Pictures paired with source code
------------------------------------------------

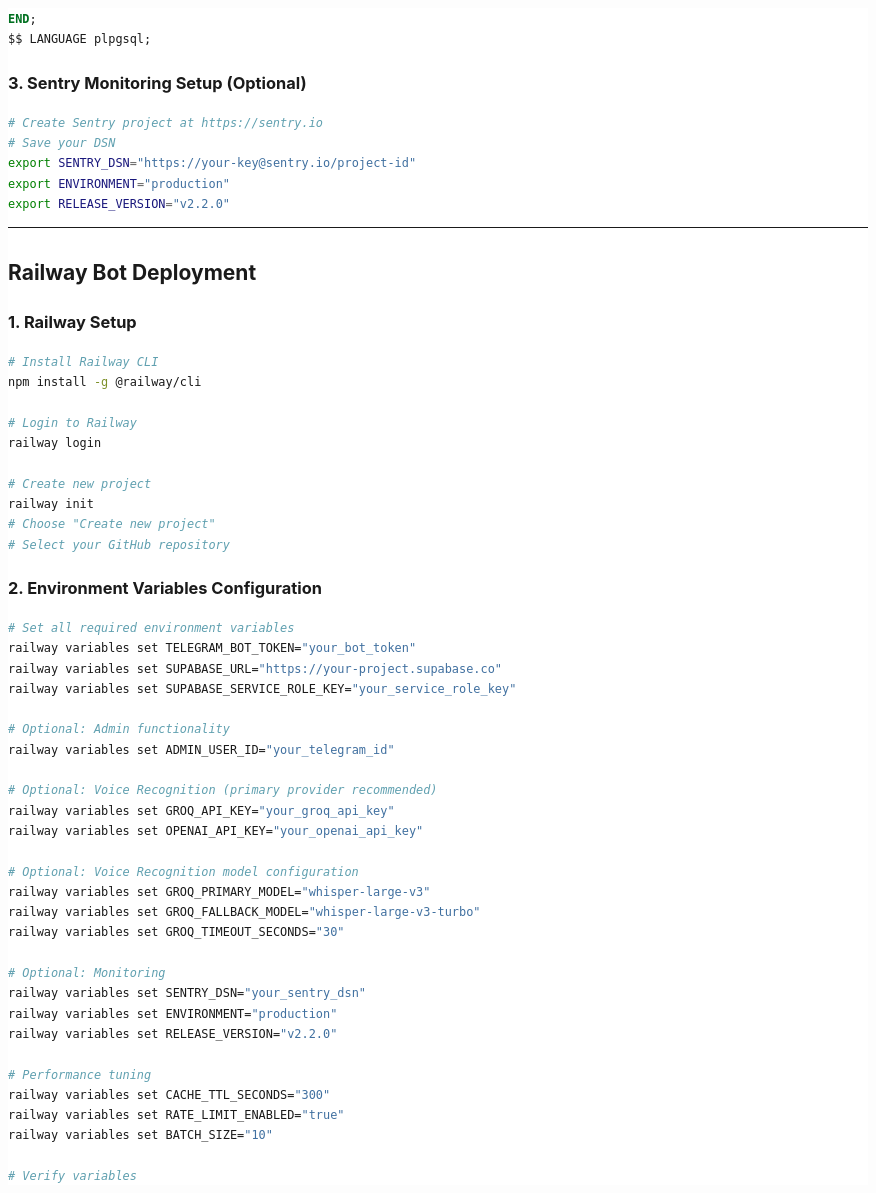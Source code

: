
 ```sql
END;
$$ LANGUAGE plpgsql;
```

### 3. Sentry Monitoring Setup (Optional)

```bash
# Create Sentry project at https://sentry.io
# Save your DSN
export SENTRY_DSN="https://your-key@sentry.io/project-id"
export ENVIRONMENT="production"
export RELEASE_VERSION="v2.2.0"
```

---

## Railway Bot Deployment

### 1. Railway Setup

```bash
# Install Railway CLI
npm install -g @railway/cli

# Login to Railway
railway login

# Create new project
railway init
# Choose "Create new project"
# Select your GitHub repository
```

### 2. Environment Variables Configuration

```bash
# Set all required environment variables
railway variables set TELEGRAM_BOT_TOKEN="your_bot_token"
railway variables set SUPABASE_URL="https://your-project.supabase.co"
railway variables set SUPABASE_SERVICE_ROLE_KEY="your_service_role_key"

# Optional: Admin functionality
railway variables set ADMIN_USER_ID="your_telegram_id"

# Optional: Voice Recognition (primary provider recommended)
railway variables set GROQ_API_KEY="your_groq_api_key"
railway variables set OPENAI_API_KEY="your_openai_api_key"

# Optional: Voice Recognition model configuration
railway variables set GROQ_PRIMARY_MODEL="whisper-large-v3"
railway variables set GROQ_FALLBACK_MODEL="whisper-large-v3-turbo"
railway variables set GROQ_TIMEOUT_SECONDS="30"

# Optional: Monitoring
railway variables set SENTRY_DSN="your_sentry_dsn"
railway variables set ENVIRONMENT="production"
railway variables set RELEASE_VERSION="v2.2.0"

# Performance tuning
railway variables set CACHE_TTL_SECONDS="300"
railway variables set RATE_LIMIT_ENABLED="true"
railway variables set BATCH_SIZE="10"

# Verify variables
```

------------------------------------------------

Task item: Working through the entries above, copy every line in which "Voice" is found.

Completed task:
# Optional: Voice Recognition (primary provider recommended)
# Optional: Voice Recognition model configuration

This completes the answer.